» Dataset entries:
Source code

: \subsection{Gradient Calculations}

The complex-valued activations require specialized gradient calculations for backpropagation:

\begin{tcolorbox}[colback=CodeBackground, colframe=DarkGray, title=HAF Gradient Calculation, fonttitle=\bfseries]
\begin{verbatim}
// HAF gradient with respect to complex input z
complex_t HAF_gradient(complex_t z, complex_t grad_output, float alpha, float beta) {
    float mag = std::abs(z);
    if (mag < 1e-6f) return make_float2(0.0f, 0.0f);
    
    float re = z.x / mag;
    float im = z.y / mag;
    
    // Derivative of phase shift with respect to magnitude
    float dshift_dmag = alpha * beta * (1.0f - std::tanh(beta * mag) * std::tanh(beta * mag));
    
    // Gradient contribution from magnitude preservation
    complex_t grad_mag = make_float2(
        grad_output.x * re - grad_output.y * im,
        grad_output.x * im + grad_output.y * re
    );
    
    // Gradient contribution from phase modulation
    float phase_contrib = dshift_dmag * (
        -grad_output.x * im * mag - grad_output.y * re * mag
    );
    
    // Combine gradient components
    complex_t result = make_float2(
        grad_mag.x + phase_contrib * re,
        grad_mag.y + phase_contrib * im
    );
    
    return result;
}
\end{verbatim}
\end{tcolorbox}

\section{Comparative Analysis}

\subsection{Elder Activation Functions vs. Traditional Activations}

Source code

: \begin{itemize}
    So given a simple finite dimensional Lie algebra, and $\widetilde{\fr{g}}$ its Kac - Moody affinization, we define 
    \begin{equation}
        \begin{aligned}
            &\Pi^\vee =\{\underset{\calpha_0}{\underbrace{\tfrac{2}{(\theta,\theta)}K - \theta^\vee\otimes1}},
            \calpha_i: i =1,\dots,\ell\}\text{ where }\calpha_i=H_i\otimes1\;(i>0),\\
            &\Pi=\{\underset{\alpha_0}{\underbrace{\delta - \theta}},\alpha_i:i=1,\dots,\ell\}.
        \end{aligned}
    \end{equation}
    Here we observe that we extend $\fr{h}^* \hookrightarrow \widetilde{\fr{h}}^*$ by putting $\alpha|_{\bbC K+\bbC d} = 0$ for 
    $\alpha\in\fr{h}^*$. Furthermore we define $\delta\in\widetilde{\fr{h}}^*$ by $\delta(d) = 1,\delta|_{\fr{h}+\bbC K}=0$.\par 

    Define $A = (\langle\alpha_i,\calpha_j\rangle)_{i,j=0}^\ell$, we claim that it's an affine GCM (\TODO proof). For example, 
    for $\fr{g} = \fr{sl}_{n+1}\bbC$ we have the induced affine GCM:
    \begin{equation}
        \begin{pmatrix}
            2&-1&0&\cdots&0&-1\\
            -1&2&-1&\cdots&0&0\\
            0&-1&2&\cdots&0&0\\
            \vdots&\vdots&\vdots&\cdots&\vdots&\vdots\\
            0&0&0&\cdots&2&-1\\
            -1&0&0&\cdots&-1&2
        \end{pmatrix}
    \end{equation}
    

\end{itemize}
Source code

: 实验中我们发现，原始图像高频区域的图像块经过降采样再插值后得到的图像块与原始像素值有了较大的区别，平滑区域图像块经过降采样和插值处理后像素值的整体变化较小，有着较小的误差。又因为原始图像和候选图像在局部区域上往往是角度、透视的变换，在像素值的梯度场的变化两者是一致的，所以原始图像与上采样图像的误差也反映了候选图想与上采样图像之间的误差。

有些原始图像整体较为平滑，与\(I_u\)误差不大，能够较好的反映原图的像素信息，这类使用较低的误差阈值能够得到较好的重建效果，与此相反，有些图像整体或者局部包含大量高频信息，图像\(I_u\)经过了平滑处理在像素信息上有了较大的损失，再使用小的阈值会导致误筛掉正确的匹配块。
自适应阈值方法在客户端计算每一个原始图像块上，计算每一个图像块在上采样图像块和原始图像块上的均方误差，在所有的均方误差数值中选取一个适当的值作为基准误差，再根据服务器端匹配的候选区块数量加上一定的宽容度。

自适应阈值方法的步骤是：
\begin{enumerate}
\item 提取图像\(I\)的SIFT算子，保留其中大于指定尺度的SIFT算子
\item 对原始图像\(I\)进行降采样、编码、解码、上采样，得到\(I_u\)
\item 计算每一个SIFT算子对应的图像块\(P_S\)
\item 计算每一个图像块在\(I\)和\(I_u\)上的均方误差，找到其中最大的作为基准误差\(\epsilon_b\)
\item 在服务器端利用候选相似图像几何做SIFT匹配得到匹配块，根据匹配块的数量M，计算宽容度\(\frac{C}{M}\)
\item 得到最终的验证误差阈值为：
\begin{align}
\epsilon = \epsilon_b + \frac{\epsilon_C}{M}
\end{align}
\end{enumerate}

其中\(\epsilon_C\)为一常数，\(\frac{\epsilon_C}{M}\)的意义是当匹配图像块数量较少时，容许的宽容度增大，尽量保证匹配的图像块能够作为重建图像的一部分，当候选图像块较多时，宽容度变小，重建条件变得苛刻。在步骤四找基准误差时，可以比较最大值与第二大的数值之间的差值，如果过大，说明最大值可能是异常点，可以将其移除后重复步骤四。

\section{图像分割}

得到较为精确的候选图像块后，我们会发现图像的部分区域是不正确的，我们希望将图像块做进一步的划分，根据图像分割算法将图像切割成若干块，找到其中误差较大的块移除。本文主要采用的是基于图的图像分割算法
--
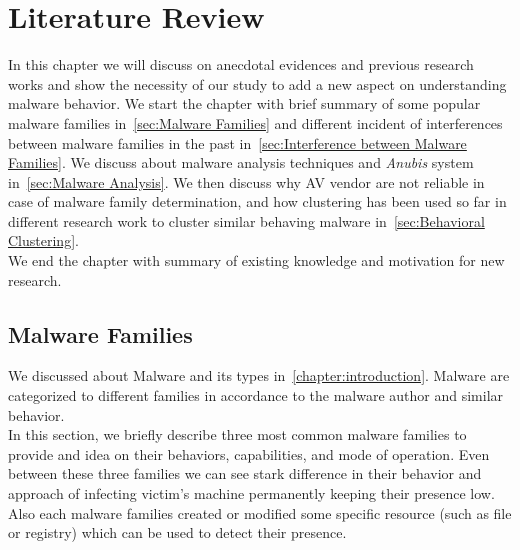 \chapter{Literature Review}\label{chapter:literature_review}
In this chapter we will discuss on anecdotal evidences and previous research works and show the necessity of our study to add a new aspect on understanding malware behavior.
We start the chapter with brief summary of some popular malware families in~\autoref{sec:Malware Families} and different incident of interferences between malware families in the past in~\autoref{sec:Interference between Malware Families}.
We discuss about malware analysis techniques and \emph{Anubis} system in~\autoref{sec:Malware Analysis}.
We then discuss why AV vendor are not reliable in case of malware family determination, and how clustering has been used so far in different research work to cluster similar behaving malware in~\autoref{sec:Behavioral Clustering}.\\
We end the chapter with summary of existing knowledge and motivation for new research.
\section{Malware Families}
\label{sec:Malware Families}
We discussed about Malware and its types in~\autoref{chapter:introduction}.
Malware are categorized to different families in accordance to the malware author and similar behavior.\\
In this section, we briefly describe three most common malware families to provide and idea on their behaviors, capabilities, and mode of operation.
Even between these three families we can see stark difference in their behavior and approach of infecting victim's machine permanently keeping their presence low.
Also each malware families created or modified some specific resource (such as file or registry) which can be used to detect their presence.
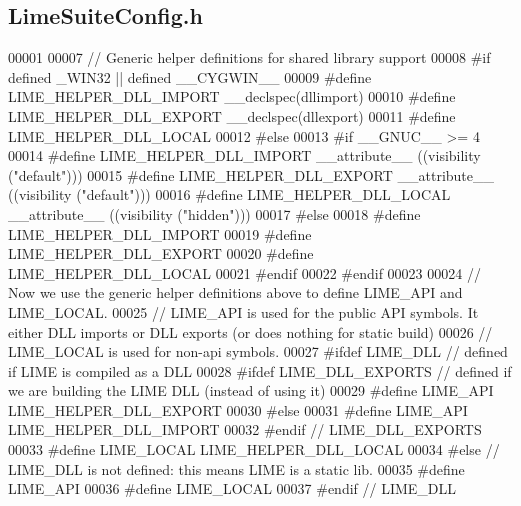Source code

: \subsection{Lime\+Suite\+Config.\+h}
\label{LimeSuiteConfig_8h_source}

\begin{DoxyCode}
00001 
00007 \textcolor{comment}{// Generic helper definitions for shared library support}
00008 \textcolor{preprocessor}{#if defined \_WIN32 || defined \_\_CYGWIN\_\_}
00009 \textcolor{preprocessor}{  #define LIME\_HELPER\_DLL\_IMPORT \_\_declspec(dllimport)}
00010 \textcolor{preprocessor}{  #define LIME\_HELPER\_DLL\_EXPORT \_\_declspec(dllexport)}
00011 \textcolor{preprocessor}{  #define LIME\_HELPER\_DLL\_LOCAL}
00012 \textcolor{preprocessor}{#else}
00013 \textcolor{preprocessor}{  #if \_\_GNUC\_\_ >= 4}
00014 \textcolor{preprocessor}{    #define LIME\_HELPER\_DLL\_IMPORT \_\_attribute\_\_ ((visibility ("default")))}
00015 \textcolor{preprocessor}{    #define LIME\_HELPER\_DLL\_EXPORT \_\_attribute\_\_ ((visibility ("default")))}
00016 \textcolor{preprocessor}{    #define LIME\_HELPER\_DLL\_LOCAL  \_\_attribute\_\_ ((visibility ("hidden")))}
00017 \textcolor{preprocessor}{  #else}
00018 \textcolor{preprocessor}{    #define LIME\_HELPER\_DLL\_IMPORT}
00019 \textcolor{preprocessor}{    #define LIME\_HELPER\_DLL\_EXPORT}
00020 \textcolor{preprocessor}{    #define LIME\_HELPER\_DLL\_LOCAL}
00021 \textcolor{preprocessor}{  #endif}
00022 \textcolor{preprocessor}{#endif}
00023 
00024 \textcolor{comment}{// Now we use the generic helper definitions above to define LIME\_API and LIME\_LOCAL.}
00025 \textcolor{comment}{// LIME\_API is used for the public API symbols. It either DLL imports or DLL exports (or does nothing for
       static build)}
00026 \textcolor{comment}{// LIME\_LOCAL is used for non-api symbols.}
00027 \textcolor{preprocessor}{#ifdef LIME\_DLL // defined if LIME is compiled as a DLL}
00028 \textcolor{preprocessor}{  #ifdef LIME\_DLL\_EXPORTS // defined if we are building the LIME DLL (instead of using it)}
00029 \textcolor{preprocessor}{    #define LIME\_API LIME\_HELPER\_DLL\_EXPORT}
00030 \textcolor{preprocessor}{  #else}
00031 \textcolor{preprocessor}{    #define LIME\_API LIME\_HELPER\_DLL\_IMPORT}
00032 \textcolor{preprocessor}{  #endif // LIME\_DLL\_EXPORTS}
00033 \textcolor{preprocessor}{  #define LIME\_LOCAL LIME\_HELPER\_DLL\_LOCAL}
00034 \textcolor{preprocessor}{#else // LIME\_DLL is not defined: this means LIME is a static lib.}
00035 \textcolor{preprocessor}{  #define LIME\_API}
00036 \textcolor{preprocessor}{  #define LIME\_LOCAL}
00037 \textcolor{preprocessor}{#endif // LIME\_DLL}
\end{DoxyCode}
...
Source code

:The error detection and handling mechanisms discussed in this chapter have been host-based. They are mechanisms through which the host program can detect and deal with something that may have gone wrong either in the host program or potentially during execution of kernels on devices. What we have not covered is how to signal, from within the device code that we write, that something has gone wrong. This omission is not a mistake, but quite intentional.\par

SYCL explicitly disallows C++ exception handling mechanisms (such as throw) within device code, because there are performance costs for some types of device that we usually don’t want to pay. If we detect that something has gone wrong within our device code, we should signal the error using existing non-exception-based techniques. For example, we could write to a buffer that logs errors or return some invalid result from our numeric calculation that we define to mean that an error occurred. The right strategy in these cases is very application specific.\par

» Try it: Tally the lines of the material above that contain the word "affine" and report the total alone.

» Final answer: 2